Task: delete these files automatically at boot time. I googled it, and the Windows way of doing it seemed extremely complicated. As usual, as it springs to the lips of smug Linux geeks. Not me. Then I ran across the “cron” scheduling daemon somehow, and there it was: insert the line below into the “/etc/crontab” file.
@reboot SYSTEM rm -f /tmp/.ssh*
The rest of this post is a distilled version of my adventures with setting up cron on Cygwin 1.7.5.
cron is the Unix-equivalent of “Scheduled Tasks” in Windows, just better. For instance, you can schedule something to run at boot time (I may have mentioned that before) and, the scheduled commands don’t throw up a scary cmd-window on your desktop. So in the meantime I’ve moved all my scheduled tasks to cron.
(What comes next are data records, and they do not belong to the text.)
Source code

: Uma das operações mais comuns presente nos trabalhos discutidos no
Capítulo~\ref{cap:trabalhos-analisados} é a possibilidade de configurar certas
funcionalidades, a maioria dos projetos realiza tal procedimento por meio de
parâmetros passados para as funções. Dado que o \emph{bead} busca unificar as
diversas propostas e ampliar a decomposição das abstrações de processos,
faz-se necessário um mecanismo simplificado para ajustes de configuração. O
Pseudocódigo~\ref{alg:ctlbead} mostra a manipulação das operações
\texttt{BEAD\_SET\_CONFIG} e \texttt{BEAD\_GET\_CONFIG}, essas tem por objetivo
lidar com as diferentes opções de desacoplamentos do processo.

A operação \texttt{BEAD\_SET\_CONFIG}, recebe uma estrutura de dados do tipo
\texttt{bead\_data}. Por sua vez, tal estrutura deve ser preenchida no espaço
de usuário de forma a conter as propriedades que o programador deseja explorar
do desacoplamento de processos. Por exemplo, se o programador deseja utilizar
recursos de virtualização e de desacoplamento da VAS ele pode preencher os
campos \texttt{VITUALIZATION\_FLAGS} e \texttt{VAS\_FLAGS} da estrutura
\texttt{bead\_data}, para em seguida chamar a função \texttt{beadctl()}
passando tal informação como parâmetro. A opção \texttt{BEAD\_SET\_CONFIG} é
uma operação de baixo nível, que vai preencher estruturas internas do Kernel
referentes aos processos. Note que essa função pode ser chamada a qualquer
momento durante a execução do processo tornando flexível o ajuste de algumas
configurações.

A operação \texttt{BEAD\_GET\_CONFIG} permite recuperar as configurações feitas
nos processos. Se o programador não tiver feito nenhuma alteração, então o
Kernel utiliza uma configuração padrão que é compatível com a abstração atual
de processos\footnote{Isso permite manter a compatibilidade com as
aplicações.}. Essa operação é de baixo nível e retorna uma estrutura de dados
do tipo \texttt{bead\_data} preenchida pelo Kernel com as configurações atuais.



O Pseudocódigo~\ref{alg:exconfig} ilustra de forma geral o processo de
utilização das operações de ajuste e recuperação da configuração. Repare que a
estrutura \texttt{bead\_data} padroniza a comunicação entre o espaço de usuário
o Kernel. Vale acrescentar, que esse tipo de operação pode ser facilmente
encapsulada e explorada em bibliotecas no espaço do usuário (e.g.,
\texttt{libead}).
Start the cygwin-setup and add the “cron” and “cygrunsrv” packages from the “Admin” category.
We’ll run cron as a service by user SYSTEM. Poor SYSTEM therefore needs a home directory and a shell. The “/etc/passwd” file will define them.
$ mkdir /root
$ chown SYSTEM:root /root
$ mcedit /etc/passwd
SYSTEM:*:......:/root:/bin/bash
The start the service:
$ cron-config
Do you want to remove or reinstall it (yes/no) yes
Do you want to install the cron daemon as a service? (yes/no) yes
Enter the value of CYGWIN for the daemon: [ ] ntsec
Do you want the cron daemon to run as yourself? (yes/no) no
Do you want to start the cron daemon as a service now? (yes/no) yes
Local users can now define their scheduled tasks like this (crontab will start your favourite editor):
$ crontab -e # edit your user specific cron-table
HOME=/home/foo
PATH=/usr/local/bin:/usr/bin:/bin:$PATH
# testing
* * * * * touch ~/cron
@reboot ~/foo.sh
45 11 * * * ~/lunch_message_to_mates.sh
Domain users: it does not work. Poor cron is unable to run scheduled tasks on behalf of domain users on the machine. But there is another way: cron also runs stuff found in the system level cron table in “/etc/crontab”. So insert your suff there, so that SYSTEM does it on its own behalf:
$ touch /etc/crontab
$ chown SYSTEM /etc/crontab
$ mcedit /etc/crontab
HOME=/root
PATH=/usr/local/bin:/usr/bin:/bin:$PATH
* * * * * SYSTEM touch ~/cron
@reboot SYSTEM rm -f /tmp/.ssh*
Finally a few words about crontab entries. They are either environment settings or scheduled commands. As seen above, on Cygwin it’s best to create a usable PATH. Home dir and shell are normally taken from “/etc/passwd”.
As to the columns of scheduled commands see the manual page.
If certain crontab entries do not run, the best diagnostic tool is this:
$ cronevents
It will print out details on all successful and failed commands.